→ **Problem statement**:
Until you reach the line containing "- [X] ~~Course Introduction~~", reproduce each line of the listing exactly, please, and include that line as well.

→ **Given information**:
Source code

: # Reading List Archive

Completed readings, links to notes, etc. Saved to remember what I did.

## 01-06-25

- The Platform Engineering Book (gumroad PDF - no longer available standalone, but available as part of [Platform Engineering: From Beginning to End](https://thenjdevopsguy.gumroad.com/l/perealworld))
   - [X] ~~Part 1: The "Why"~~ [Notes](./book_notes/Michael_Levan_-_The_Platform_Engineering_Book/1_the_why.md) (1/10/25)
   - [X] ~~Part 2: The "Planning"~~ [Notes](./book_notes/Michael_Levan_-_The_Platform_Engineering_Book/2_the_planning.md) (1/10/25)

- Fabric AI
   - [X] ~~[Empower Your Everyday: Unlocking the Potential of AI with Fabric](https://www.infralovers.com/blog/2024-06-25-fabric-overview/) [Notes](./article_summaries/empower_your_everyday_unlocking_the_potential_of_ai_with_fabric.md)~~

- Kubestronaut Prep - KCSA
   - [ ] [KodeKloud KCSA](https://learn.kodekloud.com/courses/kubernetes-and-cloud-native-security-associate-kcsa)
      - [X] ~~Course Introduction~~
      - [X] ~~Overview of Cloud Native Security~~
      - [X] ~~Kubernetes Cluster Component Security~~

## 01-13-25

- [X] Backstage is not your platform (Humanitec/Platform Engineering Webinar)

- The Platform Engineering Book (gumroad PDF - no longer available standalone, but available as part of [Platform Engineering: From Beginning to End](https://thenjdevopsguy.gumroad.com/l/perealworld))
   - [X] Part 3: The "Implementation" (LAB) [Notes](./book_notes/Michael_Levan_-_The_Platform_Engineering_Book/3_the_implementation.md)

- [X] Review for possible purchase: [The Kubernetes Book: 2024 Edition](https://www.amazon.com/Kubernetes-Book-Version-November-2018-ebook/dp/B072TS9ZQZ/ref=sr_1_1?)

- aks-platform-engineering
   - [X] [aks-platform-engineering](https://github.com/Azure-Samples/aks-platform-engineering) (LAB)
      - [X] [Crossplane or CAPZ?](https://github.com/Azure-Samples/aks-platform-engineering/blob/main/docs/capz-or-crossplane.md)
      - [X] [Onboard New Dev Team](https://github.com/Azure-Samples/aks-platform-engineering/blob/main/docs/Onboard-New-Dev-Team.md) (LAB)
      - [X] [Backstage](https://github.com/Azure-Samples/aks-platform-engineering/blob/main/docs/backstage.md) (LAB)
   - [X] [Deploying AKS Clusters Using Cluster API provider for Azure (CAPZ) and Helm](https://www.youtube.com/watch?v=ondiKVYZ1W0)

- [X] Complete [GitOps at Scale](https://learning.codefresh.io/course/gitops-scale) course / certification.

→ **Exercise output**:
Source code

: # Reading List Archive

Completed readings, links to notes, etc. Saved to remember what I did.

## 01-06-25

- The Platform Engineering Book (gumroad PDF - no longer available standalone, but available as part of [Platform Engineering: From Beginning to End](https://thenjdevopsguy.gumroad.com/l/perealworld))
   - [X] ~~Part 1: The "Why"~~ [Notes](./book_notes/Michael_Levan_-_The_Platform_Engineering_Book/1_the_why.md) (1/10/25)
   - [X] ~~Part 2: The "Planning"~~ [Notes](./book_notes/Michael_Levan_-_The_Platform_Engineering_Book/2_the_planning.md) (1/10/25)

- Fabric AI
   - [X] ~~[Empower Your Everyday: Unlocking the Potential of AI with Fabric](https://www.infralovers.com/blog/2024-06-25-fabric-overview/) [Notes](./article_summaries/empower_your_everyday_unlocking_the_potential_of_ai_with_fabric.md)~~

- Kubestronaut Prep - KCSA
   - [ ] [KodeKloud KCSA](https://learn.kodekloud.com/courses/kubernetes-and-cloud-native-security-associate-kcsa)
      - [X] ~~Course Introduction~~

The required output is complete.